• **YOUR ASSIGNMENT**
Track down each line below containing the string "ótima" and copy it.

[Dataset entries]

◇ ◇ ◇ ◇

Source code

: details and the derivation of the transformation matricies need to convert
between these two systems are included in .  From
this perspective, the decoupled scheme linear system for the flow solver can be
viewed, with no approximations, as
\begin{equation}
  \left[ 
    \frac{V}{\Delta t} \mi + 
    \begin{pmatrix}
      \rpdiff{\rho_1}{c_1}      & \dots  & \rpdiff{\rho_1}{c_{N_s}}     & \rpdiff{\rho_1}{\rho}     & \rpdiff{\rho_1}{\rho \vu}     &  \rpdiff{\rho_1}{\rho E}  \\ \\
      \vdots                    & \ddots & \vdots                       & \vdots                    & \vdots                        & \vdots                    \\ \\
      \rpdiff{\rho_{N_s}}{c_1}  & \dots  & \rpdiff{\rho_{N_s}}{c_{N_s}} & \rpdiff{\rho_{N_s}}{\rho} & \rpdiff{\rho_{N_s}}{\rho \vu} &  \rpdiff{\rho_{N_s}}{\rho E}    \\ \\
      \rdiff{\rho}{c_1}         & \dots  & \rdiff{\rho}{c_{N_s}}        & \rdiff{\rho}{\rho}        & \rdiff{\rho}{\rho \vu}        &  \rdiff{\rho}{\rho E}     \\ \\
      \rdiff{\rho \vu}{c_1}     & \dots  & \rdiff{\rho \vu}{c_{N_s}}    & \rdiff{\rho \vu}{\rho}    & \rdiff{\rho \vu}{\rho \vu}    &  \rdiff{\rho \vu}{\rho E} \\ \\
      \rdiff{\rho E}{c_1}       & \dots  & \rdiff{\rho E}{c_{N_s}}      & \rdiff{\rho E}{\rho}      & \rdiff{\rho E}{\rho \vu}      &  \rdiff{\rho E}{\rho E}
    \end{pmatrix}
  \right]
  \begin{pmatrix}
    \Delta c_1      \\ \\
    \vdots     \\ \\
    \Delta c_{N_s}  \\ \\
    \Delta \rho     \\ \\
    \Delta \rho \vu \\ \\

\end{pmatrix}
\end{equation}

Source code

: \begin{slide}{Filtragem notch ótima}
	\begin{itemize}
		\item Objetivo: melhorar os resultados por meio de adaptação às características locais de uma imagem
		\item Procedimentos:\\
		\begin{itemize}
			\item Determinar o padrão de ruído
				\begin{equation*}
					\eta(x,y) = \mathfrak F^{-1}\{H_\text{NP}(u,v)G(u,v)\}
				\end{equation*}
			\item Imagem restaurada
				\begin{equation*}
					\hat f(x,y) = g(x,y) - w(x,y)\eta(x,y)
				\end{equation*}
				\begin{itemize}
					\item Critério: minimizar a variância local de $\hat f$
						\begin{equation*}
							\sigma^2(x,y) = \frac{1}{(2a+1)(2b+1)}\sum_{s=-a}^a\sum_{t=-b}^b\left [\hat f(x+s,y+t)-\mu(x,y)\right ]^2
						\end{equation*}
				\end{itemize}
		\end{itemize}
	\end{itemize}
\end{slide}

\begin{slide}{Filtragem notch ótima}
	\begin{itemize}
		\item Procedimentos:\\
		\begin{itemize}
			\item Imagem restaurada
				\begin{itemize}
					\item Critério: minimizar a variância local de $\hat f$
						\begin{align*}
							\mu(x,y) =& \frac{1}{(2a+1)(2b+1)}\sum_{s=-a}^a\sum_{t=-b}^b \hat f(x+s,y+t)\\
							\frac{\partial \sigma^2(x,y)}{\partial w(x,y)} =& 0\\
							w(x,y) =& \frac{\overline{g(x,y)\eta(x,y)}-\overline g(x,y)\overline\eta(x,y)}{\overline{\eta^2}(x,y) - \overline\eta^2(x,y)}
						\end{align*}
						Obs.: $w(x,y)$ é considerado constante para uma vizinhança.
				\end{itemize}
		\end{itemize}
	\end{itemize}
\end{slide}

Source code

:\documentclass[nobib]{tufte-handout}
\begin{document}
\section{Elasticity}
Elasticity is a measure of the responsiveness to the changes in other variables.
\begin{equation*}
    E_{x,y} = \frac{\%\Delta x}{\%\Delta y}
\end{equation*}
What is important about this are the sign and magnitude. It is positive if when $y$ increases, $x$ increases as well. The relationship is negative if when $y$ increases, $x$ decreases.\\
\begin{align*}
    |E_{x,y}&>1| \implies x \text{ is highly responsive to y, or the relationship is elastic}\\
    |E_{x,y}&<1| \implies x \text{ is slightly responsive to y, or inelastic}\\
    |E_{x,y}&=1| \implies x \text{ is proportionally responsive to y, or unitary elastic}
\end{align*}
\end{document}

◇ ◇ ◇ ◇

• **FINISHED EXERCISE**
: \begin{slide}{Filtragem notch ótima}
\begin{slide}{Filtragem notch ótima}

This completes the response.